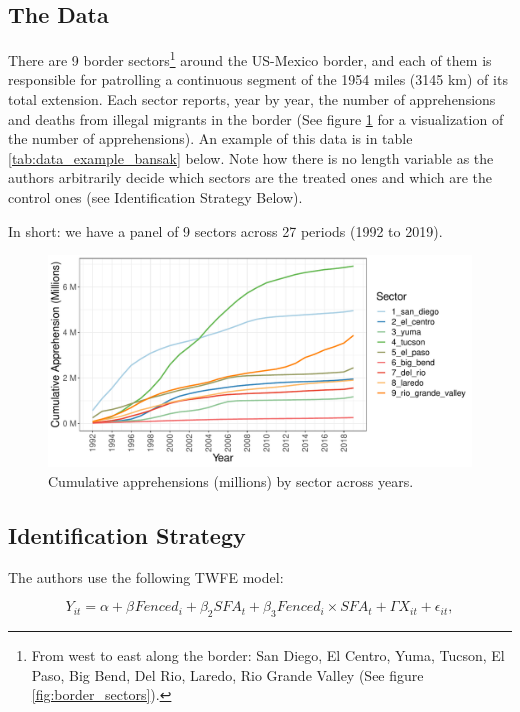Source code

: \documentclass[titlepage]{article}
\begin{document}
\subsection*{The Data}

There are 9 border sectors\footnote{From west to east along the border: San Diego, El Centro, Yuma, Tucson, El Paso, Big Bend, Del Rio, Laredo, Rio Grande Valley (See figure \ref{fig:border_sectors}). } around the US-Mexico border, and each of them is responsible for patrolling a continuous segment of the 1954 miles (3145 km) of its total extension. Each sector reports, year by year, the number of apprehensions and deaths from illegal migrants in the border (See figure \ref{fig:plot_cum_app} for a visualization of the number of apprehensions). An example of this data is in table \ref{tab:data_example_bansak} below. Note how there is no length variable as the authors arbitrarily decide which sectors are the treated ones and which are the control ones (see Identification Strategy Below).

In short: we have a panel of 9 sectors across 27 periods (1992 to 2019).



\begin{figure}[H]
\centering
    \caption{Cumulative apprehensions (millions) by sector across years.} 
    \label{fig:plot_cum_app} 
    \includegraphics[width=\textwidth]{_images/plot_cum_app.pdf}
\end{figure}

\subsection*{Identification Strategy}

The authors use the following TWFE model:

\begin{equation}
    Y_{it} = \alpha + \beta_{}\textit{Fenced}_{i} + \beta_{2}\textit{SFA}_{t} + \beta_{3}\textit{Fenced}_{i} \times \textit{SFA}_{t} + \Gamma X_{it} + \epsilon_{it},
\end{equation}
\end{document}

■ ■ ■ ■

▶ Task to complete: A single number is required: how many lines in the material above include the string "Identification".

▶ Solution to the exercise: 2